Ich habe es aber trotz der vielen Pluspunkte nie selbst gekauft - bis diese Version "Jäger und Sammler" herauskam.
Der Grund dafür war simpel - diese Version hat mir optisch einfach viel besser gefallen. Anstelle der Städte, die wie Schlammpfützen aussahen und der sterilen Wiesen gibt es hier Wälder, die viele unterschiedliche Gestaltungen haben und auf den Wiesen tummeln sich verschiedene Tiere, die
das Punktesystem beeinflussen.

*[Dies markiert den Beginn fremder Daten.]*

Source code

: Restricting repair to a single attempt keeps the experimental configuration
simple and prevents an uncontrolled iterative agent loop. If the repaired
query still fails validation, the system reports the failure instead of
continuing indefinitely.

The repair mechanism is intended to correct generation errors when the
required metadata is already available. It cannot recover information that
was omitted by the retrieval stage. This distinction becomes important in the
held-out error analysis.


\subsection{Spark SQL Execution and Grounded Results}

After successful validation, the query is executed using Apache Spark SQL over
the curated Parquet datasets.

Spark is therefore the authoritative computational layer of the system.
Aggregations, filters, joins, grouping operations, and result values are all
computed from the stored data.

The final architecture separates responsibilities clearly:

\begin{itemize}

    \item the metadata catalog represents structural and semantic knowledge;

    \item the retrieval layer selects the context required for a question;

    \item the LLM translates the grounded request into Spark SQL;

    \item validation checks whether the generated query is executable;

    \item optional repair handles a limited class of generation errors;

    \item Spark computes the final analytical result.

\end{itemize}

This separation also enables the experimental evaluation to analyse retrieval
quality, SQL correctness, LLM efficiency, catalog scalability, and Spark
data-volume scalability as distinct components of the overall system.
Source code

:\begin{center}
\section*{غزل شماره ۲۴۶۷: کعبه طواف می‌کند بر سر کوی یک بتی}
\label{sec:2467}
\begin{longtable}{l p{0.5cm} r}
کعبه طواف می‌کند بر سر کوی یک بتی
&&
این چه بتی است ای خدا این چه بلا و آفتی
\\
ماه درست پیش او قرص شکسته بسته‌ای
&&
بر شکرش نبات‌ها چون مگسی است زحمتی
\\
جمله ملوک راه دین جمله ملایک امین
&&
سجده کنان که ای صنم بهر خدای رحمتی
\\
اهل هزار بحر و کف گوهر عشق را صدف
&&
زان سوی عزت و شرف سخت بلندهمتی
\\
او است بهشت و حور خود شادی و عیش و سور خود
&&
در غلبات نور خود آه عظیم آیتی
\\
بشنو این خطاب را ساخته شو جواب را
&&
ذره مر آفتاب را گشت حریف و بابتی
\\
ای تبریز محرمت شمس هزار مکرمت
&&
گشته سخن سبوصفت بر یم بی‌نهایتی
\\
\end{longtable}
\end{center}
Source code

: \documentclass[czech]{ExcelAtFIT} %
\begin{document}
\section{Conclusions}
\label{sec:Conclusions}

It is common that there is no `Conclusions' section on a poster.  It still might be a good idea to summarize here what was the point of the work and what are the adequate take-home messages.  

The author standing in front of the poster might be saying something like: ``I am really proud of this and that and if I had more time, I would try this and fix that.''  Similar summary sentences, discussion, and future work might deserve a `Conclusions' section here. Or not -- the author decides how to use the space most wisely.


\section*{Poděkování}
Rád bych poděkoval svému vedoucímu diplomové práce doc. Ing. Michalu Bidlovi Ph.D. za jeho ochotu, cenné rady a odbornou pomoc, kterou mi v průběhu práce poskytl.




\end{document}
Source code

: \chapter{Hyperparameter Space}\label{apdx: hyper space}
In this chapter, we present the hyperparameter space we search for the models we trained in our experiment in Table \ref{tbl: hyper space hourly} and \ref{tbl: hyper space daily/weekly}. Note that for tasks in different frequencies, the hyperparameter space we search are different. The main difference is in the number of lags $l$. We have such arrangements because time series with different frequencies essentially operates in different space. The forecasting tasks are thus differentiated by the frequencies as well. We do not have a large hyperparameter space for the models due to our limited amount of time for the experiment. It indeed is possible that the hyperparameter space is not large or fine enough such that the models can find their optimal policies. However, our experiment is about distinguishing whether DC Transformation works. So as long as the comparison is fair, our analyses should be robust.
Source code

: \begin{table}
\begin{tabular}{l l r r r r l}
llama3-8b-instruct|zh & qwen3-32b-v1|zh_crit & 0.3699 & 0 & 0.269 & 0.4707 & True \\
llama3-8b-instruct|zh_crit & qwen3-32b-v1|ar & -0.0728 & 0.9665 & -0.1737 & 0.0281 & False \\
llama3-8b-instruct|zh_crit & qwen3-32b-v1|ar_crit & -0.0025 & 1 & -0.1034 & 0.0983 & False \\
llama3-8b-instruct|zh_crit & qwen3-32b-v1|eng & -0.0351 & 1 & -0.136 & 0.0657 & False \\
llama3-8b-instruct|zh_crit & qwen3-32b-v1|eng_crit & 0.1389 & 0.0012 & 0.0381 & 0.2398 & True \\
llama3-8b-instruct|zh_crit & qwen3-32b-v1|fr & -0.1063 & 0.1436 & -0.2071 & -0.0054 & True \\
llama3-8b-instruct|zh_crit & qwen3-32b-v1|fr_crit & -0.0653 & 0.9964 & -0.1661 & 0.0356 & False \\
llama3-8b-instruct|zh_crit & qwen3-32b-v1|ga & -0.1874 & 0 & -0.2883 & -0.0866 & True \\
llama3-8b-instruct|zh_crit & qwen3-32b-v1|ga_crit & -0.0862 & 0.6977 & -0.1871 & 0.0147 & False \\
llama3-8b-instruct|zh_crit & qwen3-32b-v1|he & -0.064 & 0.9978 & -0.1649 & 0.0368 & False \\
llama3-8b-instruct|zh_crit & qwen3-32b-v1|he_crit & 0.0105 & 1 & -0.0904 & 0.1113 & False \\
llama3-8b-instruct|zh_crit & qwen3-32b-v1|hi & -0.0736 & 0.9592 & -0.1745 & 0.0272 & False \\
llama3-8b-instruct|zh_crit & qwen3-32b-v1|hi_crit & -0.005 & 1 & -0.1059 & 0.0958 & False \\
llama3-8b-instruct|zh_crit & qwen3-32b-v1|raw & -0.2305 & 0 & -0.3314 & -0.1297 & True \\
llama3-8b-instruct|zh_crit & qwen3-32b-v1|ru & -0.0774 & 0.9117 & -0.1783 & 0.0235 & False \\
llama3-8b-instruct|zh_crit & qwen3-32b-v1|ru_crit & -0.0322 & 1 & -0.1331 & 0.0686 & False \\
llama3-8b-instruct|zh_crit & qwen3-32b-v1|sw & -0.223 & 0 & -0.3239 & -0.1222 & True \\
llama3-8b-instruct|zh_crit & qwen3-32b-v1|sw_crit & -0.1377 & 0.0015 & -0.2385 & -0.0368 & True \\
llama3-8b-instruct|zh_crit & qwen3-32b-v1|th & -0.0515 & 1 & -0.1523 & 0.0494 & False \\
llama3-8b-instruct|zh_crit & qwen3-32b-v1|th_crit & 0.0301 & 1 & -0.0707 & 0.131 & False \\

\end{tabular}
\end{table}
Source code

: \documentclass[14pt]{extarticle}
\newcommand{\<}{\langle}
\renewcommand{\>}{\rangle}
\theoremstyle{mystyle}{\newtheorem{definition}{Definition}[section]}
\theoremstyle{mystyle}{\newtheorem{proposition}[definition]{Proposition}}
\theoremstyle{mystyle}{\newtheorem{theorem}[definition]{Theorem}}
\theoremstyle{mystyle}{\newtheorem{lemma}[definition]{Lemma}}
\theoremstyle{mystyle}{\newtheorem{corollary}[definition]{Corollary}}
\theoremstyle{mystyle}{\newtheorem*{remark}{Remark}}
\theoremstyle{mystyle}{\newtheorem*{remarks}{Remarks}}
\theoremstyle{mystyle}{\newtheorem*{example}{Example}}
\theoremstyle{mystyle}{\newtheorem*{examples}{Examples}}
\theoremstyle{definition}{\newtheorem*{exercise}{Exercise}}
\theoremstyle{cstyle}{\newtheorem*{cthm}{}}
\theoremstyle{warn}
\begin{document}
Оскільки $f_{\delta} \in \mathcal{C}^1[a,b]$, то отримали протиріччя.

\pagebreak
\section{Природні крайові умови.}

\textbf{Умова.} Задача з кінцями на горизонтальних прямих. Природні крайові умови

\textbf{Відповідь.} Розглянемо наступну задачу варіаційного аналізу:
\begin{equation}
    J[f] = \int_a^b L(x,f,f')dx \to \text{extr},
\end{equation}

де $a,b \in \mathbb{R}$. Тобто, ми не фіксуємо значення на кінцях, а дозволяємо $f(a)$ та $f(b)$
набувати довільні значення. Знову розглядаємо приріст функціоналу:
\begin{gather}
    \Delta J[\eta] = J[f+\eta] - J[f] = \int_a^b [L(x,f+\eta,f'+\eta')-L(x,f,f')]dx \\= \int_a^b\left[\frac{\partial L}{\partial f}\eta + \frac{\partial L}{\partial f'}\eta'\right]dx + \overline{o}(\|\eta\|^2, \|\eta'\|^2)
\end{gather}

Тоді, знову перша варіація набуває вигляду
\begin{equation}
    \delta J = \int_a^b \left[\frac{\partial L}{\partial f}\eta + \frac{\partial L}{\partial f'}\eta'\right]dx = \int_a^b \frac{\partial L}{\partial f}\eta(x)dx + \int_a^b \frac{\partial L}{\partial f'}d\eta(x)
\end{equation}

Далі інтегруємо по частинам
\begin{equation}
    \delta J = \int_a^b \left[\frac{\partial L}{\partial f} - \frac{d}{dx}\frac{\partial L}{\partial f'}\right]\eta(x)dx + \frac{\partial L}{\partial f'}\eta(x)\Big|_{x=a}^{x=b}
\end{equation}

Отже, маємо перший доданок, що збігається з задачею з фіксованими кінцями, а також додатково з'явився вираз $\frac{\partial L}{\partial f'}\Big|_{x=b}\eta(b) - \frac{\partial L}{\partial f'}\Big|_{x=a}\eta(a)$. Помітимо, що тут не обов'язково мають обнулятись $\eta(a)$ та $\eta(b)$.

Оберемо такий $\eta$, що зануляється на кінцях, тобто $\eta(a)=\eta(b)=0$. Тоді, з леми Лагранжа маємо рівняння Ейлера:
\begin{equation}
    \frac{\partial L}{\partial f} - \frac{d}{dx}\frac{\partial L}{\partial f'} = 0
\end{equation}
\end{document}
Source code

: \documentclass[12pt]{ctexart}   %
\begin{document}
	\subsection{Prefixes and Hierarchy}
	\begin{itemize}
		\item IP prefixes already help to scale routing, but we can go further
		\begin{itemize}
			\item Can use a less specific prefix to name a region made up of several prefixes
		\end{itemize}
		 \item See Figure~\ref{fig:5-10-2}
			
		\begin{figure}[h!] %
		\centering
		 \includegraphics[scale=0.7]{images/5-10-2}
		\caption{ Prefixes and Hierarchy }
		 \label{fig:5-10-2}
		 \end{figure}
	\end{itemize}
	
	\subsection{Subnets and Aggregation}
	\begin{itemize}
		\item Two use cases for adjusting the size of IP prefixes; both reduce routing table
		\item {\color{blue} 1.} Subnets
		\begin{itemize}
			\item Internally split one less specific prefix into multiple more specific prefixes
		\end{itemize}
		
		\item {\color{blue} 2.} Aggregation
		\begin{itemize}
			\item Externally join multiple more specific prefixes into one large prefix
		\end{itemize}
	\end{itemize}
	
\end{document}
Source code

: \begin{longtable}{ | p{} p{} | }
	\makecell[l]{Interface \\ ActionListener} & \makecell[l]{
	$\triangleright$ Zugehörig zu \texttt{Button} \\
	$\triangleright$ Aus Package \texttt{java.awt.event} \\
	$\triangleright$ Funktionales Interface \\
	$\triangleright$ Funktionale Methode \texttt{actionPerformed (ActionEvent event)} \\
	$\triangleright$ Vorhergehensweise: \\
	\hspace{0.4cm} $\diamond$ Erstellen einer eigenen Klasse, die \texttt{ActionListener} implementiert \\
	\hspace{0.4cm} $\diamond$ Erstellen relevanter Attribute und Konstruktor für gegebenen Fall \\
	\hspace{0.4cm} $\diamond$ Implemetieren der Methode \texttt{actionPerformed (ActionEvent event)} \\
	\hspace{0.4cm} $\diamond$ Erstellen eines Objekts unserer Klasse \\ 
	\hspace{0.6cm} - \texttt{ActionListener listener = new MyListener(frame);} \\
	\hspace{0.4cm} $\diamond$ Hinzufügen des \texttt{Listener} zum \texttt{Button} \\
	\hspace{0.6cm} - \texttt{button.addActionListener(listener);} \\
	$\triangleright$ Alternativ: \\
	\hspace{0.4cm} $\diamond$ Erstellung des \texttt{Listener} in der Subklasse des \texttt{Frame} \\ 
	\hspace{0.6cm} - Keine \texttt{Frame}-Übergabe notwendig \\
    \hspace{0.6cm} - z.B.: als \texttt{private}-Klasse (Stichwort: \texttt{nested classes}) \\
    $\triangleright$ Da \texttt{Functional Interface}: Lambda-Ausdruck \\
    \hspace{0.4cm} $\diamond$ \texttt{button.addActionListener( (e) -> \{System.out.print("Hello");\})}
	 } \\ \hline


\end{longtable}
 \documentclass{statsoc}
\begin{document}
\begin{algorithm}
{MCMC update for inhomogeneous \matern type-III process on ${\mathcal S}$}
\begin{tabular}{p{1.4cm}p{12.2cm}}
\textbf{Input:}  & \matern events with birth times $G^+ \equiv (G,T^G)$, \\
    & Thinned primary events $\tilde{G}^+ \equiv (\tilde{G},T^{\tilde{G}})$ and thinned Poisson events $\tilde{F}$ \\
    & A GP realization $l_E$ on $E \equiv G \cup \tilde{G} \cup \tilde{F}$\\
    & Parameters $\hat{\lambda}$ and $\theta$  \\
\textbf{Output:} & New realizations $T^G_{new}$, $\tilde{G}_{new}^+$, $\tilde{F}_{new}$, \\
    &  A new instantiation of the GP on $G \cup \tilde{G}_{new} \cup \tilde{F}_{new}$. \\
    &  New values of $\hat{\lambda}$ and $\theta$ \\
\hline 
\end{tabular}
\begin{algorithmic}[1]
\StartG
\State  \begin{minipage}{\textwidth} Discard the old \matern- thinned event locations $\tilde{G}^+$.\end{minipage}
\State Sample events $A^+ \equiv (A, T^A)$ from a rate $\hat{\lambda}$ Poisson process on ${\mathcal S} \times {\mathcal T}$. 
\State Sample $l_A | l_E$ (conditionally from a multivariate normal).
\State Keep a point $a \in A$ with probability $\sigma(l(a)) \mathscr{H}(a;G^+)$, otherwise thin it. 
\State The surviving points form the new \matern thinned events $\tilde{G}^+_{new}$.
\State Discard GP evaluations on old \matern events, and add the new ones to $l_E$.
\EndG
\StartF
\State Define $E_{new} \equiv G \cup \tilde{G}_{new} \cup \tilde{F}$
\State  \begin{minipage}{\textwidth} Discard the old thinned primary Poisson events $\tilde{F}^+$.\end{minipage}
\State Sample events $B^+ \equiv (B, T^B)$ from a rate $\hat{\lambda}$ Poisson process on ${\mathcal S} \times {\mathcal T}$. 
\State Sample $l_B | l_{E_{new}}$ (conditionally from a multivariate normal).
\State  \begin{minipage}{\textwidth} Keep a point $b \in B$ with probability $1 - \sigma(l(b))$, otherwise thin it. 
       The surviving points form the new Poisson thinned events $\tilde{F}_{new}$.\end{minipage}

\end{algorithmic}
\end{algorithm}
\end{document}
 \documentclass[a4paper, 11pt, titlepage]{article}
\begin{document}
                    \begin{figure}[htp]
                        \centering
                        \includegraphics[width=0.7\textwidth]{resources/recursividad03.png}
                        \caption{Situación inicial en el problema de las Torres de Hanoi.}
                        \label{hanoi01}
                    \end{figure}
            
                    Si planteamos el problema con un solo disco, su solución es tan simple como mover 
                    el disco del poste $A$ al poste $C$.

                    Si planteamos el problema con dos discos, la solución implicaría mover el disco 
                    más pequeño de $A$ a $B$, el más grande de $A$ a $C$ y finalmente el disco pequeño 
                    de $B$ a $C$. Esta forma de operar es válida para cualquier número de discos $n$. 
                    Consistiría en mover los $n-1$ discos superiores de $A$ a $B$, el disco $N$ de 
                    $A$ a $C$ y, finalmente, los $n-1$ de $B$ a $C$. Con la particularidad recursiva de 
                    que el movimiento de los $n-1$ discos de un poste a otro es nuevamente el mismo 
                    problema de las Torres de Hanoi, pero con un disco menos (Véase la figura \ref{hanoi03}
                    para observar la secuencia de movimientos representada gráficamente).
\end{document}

Andere finden das "überladen", mir war das Ur-Spiel optisch einfach zu leer und steril, bei mir "spielt das Auge mit".

Die Spielregeln unterscheiden sich nur minimal, was daran liegt, dass es zum blauen Spiel zig Zusatzpacks gibt, um es "aufzupeppen", das grüne Spiel aber von vornherein variantenreicher ist.
Wieder ein Pluspunkt zugunsten der "Jäger und Sammler" Version, ich mag nicht zig Zusatzpacks kaufen, es kostet nur Geld und je mehr Regeln und Änderungen dazukommen, umso eher "stockt" das Spiel, weil länger überlegt wird.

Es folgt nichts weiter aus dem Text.